Klare Gebietsabgrenzungen dort Feindesland, hier Freundesland gibt es für die US-Truppen in Südvietnam aufgrund der bereits oben beschriebenen Ungereimtheiten nicht. Deshalb sind auch herkömmliche Begriffe für militärische "Erfolge" weithin unbrauchbar. Alternativ kommt es zu einem neuen Sprachkodex des Mordens und zu einer verbalen Militärpädagogik des Killens, die der Verrohung einer ganzen Armee Vorschub leisten. Der Feind "Charlie" — später auch respektvoll "Sir Charles" — lauert überall. Die Losung des Dschungelkampfes lautet "Search and Destroy!", suchen und dann killen. "Bodycount" und "Killratio" sind in den stolzen Militärberichten die maßgeblichen Parameter. Gemeint sind Leichenzählungen und das statistische Verhältnis der eigenen Opfer zu den getöteten Vietnamesen. Dass die Gesamtzahl der Ausgelöschten mitunter eine Verdoppelung der realen Zahlen der kämpfenden Gegner ergibt, führt man später auf Berechnungsfehler und nicht auf Zivilistenanteile zurück. In "Clearings" wird das Land durchforstet, unter die Lupe genommen und gesäubert. Territoriales Feindgebiet schafft man sich auch in Südvietnam. Ganze Regionen mit einem hohen Anteil an Kämpfern und Sympathisanten der Befreiungsfront erhalten eine Evakuierungsvorwarnung, die das Völkerrecht Vertreibung nennen würde. Anschließend erklärt man sie zu "freekill areas" oder "free fire zones". In diesen Freiheitszonen des Todes darf auf alles geballert werden, was sich bewegt. Dort kann jeder heimkehrende Bomber seine restliche Ladung abwerfen. Anfang 1967 wird zum Beispiel in der US-Operation CEDAR FALLS das so genannte "Eiserne Dreieck" nahe Saigon mit Hilfe von B52-Bombern, 30.000 Soldaten, Planierraupen und chemischer Abschlussdesinfektion in eine von allem Leben befreite Landschaft verwandelt. Nach der Übernahme des Oberkommandos durch General Creighton Abrams durchkämmen 1968 mobile Einsatzkommandos Dörfer und Reisfelder zur "Identifizierung und Ausmerzung" von schwer auszumachenden Kaderleuten der FNL und ihres Umfelds. Das brutale Programm heißt PHOENIX, ist von der CIA entwickelt worden und führt zur Exekution von Zehntausenden, die man als was auch immer zu identifizieren glaubt. Die US-Army will dem "Vietcong" überall auf die Schliche kommen, indem sie auch seine Mobilität imitiert. Parallel zum High-Tech-Krieg üben sich "elitäre" GIs unter anderem als "Tunnelratten" in archaischen Kampfmethoden.

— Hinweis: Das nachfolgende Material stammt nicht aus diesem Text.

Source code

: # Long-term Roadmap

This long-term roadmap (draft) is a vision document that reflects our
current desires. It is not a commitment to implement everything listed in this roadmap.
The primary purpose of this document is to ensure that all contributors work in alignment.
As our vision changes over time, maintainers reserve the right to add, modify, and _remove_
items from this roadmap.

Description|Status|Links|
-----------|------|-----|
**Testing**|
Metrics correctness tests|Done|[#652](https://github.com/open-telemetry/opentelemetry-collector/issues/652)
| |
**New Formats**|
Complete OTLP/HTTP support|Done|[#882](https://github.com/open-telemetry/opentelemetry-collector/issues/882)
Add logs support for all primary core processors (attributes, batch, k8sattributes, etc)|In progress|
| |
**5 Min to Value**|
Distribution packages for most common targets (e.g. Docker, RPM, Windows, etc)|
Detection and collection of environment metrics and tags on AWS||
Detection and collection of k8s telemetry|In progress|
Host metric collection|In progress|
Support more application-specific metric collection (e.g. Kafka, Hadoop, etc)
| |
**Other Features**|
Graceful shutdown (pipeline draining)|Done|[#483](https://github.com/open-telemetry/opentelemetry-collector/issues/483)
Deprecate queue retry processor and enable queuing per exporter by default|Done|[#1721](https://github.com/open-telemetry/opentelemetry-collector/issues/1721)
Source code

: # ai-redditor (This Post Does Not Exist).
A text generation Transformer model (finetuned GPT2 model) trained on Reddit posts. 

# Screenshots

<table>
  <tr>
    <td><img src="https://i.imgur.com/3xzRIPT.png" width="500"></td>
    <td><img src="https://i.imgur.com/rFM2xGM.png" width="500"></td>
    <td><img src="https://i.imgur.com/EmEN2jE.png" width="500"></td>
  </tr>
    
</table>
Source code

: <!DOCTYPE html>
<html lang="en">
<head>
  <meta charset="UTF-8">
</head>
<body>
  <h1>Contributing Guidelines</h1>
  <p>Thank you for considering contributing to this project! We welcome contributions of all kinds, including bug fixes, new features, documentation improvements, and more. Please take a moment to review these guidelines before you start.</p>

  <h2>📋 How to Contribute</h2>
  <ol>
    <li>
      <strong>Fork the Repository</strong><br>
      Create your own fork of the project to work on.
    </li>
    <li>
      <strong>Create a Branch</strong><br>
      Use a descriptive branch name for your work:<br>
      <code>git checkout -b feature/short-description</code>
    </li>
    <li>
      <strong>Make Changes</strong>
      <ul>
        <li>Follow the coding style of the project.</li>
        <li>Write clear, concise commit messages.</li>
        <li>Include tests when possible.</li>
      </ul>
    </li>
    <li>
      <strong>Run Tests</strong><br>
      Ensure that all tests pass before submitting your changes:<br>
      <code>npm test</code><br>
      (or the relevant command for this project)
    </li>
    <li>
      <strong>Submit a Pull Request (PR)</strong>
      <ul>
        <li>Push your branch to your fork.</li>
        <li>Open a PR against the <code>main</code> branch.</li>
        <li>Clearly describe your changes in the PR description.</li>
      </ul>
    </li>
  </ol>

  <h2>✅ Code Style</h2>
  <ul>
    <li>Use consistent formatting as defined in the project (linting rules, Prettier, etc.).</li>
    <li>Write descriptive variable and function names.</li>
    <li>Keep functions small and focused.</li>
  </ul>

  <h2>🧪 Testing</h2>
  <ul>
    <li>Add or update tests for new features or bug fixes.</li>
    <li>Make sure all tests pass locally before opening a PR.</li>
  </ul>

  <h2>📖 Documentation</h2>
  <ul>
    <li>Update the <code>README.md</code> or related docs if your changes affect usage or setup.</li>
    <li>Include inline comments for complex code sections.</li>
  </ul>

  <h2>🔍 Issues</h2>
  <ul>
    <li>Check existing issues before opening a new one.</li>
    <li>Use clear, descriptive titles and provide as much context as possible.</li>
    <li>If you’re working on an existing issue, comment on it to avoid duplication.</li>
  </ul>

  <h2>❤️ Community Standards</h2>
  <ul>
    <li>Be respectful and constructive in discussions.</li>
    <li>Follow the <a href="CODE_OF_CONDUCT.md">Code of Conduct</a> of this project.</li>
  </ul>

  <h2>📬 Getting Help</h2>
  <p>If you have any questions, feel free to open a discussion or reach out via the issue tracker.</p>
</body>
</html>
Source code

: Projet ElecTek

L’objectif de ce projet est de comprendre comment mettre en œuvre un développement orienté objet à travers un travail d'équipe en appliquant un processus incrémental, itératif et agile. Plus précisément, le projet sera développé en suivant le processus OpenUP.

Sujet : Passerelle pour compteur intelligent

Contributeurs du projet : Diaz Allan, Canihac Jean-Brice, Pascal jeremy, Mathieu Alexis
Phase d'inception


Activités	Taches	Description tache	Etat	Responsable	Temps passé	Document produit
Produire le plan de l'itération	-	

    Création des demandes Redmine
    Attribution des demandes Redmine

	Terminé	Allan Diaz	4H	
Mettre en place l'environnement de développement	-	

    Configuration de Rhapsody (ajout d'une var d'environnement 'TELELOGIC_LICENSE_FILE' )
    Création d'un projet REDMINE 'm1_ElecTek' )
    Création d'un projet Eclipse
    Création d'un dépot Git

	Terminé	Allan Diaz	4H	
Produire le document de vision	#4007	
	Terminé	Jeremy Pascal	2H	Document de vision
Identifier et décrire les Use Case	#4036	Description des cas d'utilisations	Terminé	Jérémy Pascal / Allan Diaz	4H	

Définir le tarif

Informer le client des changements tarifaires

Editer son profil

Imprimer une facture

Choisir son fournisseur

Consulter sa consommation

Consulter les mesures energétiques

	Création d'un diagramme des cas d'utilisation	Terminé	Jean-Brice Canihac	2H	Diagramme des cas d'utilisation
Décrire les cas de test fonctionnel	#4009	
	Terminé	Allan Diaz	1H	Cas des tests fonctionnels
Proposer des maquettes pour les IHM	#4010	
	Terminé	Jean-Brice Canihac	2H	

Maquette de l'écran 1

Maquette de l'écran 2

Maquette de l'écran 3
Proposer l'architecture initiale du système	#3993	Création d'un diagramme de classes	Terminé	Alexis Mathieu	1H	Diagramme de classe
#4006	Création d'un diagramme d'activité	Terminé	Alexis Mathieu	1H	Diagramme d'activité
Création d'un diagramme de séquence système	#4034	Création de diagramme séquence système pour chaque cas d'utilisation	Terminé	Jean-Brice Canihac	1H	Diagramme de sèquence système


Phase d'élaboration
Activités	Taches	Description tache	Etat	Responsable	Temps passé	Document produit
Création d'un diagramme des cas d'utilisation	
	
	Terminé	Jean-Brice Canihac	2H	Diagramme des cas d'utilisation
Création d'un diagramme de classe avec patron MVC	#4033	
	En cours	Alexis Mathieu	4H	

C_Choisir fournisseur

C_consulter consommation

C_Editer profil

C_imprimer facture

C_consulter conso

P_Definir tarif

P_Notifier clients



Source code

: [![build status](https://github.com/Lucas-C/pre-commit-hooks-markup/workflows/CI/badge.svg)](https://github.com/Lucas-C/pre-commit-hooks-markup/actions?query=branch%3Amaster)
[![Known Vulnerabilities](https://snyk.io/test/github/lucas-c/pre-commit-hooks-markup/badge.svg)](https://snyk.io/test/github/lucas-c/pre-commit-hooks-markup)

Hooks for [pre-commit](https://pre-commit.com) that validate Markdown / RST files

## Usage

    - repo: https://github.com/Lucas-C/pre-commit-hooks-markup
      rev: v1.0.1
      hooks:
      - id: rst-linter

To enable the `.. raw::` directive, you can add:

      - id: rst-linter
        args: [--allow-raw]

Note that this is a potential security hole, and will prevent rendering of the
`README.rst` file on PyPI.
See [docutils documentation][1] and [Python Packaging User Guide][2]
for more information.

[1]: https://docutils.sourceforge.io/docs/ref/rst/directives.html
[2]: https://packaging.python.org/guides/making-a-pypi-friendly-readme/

Nach all dieser offiziellen Kriegsführung gegen Millionen Menschen empört sich die Weltzivilisation aber doch vor allem darüber, dass einfache US-Soldaten den Leichen ihrer Opfer die Zähne herausreißen oder die Ohren abschneiden und davon noch Fotos für Zuhause schießen. — Dergleichen war bereits aus dem Koreakrieg (1950-53) bekannt. — 1969 kommt — hauptsächlich aufgrund der Initiativen eines ehemaligen US-Soldaten — ein einzelnes Rachemassaker, das eine US-Einheit eineinhalb Monate nach der Tet-Offensive 1968 im Dorf My Lai verübt hatte, an die Öffentlichkeit. Die Kritik am "Babykilling" der eigenen Leute gibt dem Protest in den USA starken Rückenwind. Bis heute lenkt die mediale Fixierung auf das Massaker von My Lai, dessen Opferzahl die Literatur zuweilen großzügig viertelt und dem mehrere duzend ähnlicher Massaker zur Seite stehen, vom Gesamtausmaß der US-Kriegsverbrechen und der Gewaltexzesse im Militär ab. Die 20.000 Filmrollen, auf denen Kameramänner der US-Army die "Arbeit" der eigenen Leute in Vietnam festgehalten haben, zeigen jedenfalls keine Kriegsführung, die sich im Sinne des allgemeinen Sprachgebrauchs auf "westliche Zivilisationsstandards" berufen könnte.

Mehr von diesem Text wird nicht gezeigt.